In contrast, the Yuan dynasty was established by Kublai Khan, who acquired North China as well as the expansive Mongol Empire in 1264. In 1271, Khan established the first empire to rule all of China, including the not yet won Southern Song. This dynasty, the Yuan, was named in Chinese despite Khan’s inability to speak the language.
In early years of the dynasty, the rule was harsh against the Chinese, due to the Mongol’s negative opinion of these individuals. As such, Khan’s rule was generally bandit like, in that all sources of money and resources were pillaged and spent quickly. The Mongol rulers restricted trade, and spent money on projects such as the Forbidden Palace and the Grand Canal. The Yuan were not interested in assimilating to Chinese culture, and refused to allow many Chinese traditions to continue. Thus, whereas the Shang were entrenched in tradition, the Yuan fought specifically against it. Further, whereas the Shang were primary supporters of innovation, the Yuan suppressed such measures.

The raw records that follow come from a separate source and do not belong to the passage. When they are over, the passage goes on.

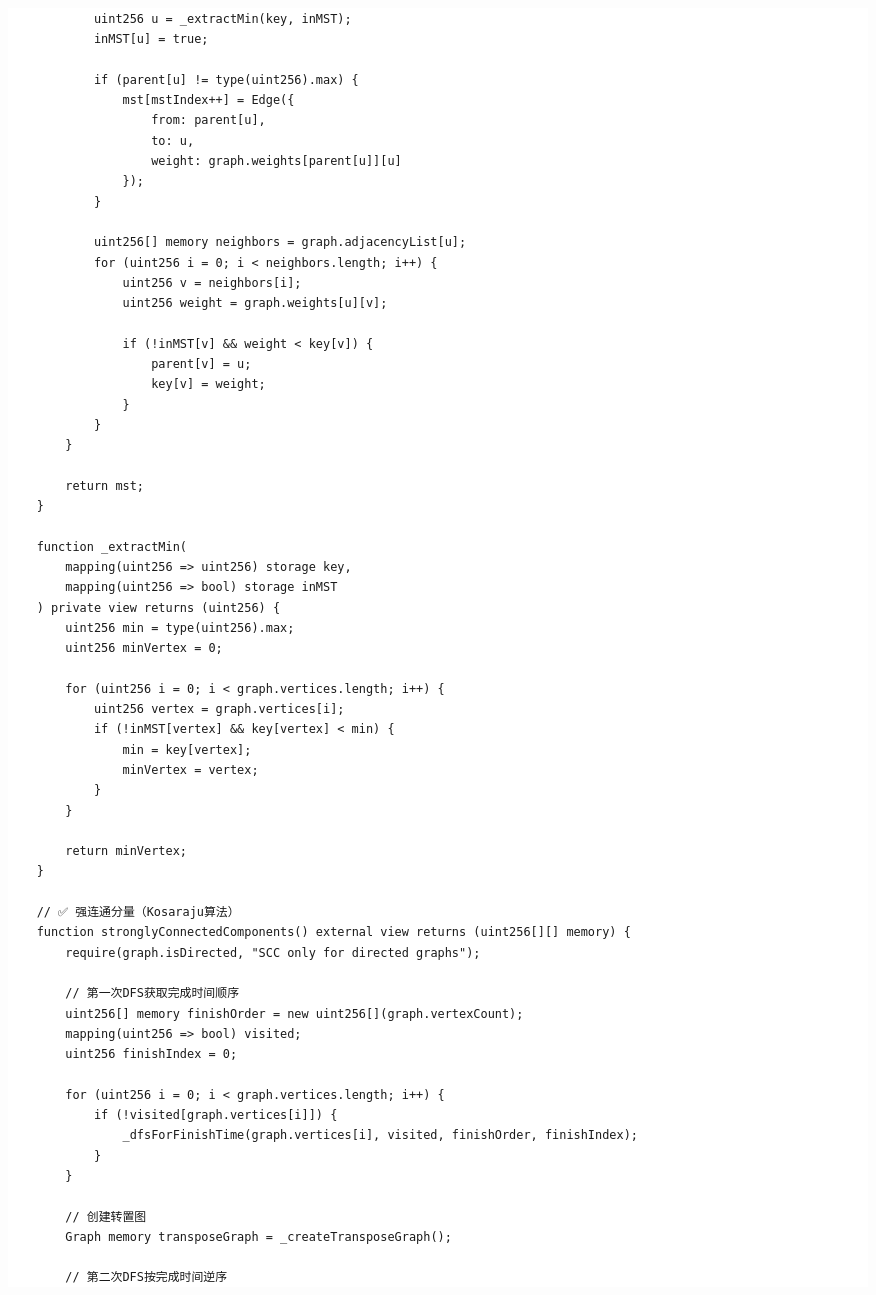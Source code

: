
 ```solidity
            uint256 u = _extractMin(key, inMST);
            inMST[u] = true;
            
            if (parent[u] != type(uint256).max) {
                mst[mstIndex++] = Edge({
                    from: parent[u],
                    to: u,
                    weight: graph.weights[parent[u]][u]
                });
            }
            
            uint256[] memory neighbors = graph.adjacencyList[u];
            for (uint256 i = 0; i < neighbors.length; i++) {
                uint256 v = neighbors[i];
                uint256 weight = graph.weights[u][v];
                
                if (!inMST[v] && weight < key[v]) {
                    parent[v] = u;
                    key[v] = weight;
                }
            }
        }
        
        return mst;
    }
    
    function _extractMin(
        mapping(uint256 => uint256) storage key,
        mapping(uint256 => bool) storage inMST
    ) private view returns (uint256) {
        uint256 min = type(uint256).max;
        uint256 minVertex = 0;
        
        for (uint256 i = 0; i < graph.vertices.length; i++) {
            uint256 vertex = graph.vertices[i];
            if (!inMST[vertex] && key[vertex] < min) {
                min = key[vertex];
                minVertex = vertex;
            }
        }
        
        return minVertex;
    }
    
    // ✅ 强连通分量（Kosaraju算法）
    function stronglyConnectedComponents() external view returns (uint256[][] memory) {
        require(graph.isDirected, "SCC only for directed graphs");
        
        // 第一次DFS获取完成时间顺序
        uint256[] memory finishOrder = new uint256[](graph.vertexCount);
        mapping(uint256 => bool) visited;
        uint256 finishIndex = 0;
        
        for (uint256 i = 0; i < graph.vertices.length; i++) {
            if (!visited[graph.vertices[i]]) {
                _dfsForFinishTime(graph.vertices[i], visited, finishOrder, finishIndex);
            }
        }
        
        // 创建转置图
        Graph memory transposeGraph = _createTransposeGraph();
        
        // 第二次DFS按完成时间逆序
```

Khan then began to reform China to conform to Mongol rule. He centralized the government, making himself the absolute ruler, discriminated against the Han, refused to employ non-Mongol persons, and reformed most governmental and economic institutions. The class structure was changed, becoming segregated by privilege. Whereas the Shang sought to bring together the people and culture of China, the Yuan sought to break the ties between them.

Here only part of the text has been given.